The ECR ion source is a non-cathode source, has the characteristics of high ionization degree, large beam intensity, low air pressure, stable performance and the like, is a high-density low-air-pressure plasma source, can generate large-area uniform high-density plasma under lower air pressure, and ions in the plasma are restrained, extracted and accelerated to form ion beams to etch a substrate material. The ECR ion sources used at present are large in size and cannot meet the requirements of laboratories. How to improve the ion beam current density, namely the particle energy under the same power is a constantly pursued goal of researchers to provide a device satisfying experimental conditions for ion etching.
Disclosure of Invention
The invention provides an ECR ion source device, which can solve the technical problems.

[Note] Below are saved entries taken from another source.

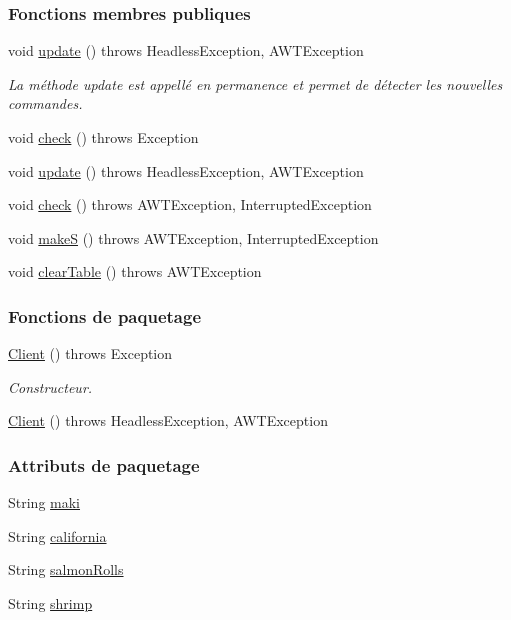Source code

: \subsubsection*{Fonctions membres publiques}
\begin{DoxyCompactItemize}
\item 
void \hyperlink{classSuchi_1_1Client_a25f9c46121283d370fcfa8ecdfb32da1}{update} ()  throws Headless\+Exception, A\+W\+T\+Exception
\begin{DoxyCompactList}\small\item\em La méthode update est appellé en permanence et permet de détecter les nouvelles commandes. \end{DoxyCompactList}\item 
void \hyperlink{classSuchi_1_1Client_a533b9a4a8b34bc7915cc8c23e92d902b}{check} ()  throws Exception
\item 
void \hyperlink{classSuchi_1_1Client_a25f9c46121283d370fcfa8ecdfb32da1}{update} ()  throws Headless\+Exception, A\+W\+T\+Exception
\item 
void \hyperlink{classSuchi_1_1Client_a533b9a4a8b34bc7915cc8c23e92d902b}{check} ()  throws A\+W\+T\+Exception, Interrupted\+Exception
\item 
void \hyperlink{classSuchi_1_1Client_a9ac10e872438c578a9c9ec5f004710a5}{make\+S} ()  throws A\+W\+T\+Exception, Interrupted\+Exception
\item 
void \hyperlink{classSuchi_1_1Client_a96162d3186686e4aaebe6412d449d09f}{clear\+Table} ()  throws A\+W\+T\+Exception
\end{DoxyCompactItemize}
\subsubsection*{Fonctions de paquetage}
\begin{DoxyCompactItemize}
\item 
\hyperlink{classSuchi_1_1Client_a843ecec0eb9839c30568dab811b28485}{Client} ()  throws Exception
\begin{DoxyCompactList}\small\item\em Constructeur. \end{DoxyCompactList}\item 
\hyperlink{classSuchi_1_1Client_a843ecec0eb9839c30568dab811b28485}{Client} ()  throws Headless\+Exception, A\+W\+T\+Exception
\end{DoxyCompactItemize}
\subsubsection*{Attributs de paquetage}
\begin{DoxyCompactItemize}
\item 
String \hyperlink{classSuchi_1_1Client_ac4f46175dd37202e3e7bc24e30564766}{maki}
\item 
String \hyperlink{classSuchi_1_1Client_a2ac9fa1b6ec89770b63ffa9c23504657}{california}
\item 
String \hyperlink{classSuchi_1_1Client_a8724d79f7d9f7e2720ae6be2331475d4}{salmon\+Rolls}
\item 
String \hyperlink{classSuchi_1_1Client_af49dfab5d81b322967e58bc85aa2cd81}{shrimp}
\end{DoxyCompactItemize}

In order to achieve the purpose, the invention adopts the following technical scheme:
an ECR ion source device comprises a circular waveguide tube, a microwave feed-in window, a magnet group, a microwave source and a microwave source, wherein the circular waveguide tube is connected with an arc starting cavity through the microwave feed-in window;
a magnet group is arranged in the arc starting cavity, and one end of the magnet group is provided with a tri-grid;
the arc starting cavity is connected with a vacuum flange, and the vacuum flange is used for isolating vacuum and fixing an electrode of the three-grid.
The arc starting cavity is provided with a circle of fine and dense small holes at the variable cross section position so as to enable ionized gas to uniformly enter the arc starting cavity.
Furthermore, the magnet is of an annular structure, and the magnetizing direction is the thickness direction.
Furthermore, one end of the circular waveguide tube is closed, and a small hole is formed in the middle of the circular waveguide tube and used for installing an antenna.
Furthermore, the antenna is an electric conductor with a circular section and bent into a right angle.
Furthermore, the three-grid is a group of small and thin circular groups which are symmetrically distributed in the middle of the circular thin sheet, and the positions of the circular hole groups of each grid are consistent.
Furthermore, the distance of each grid of the three grids is different so as to meet the requirements of different voltage-resistant grades, and the grids are respectively provided with an electric lug.
Further, the vacuum flange is a standard CF flange of a vacuum electrode and is provided with an air inlet. When the electrode on the vacuum flange is connected with the three grids, the electrode is connected with the three grids through the elastic wave plate.
Further, the microwave feed window microwave is a quartz window that is sealed and kept in vacuum.
According to the technical scheme, the ECR ion source device can be made into a standard product and installed on different vacuum chambers, high-density ions can be obtained in a low-power state, and the particle energy provided by the same power is high.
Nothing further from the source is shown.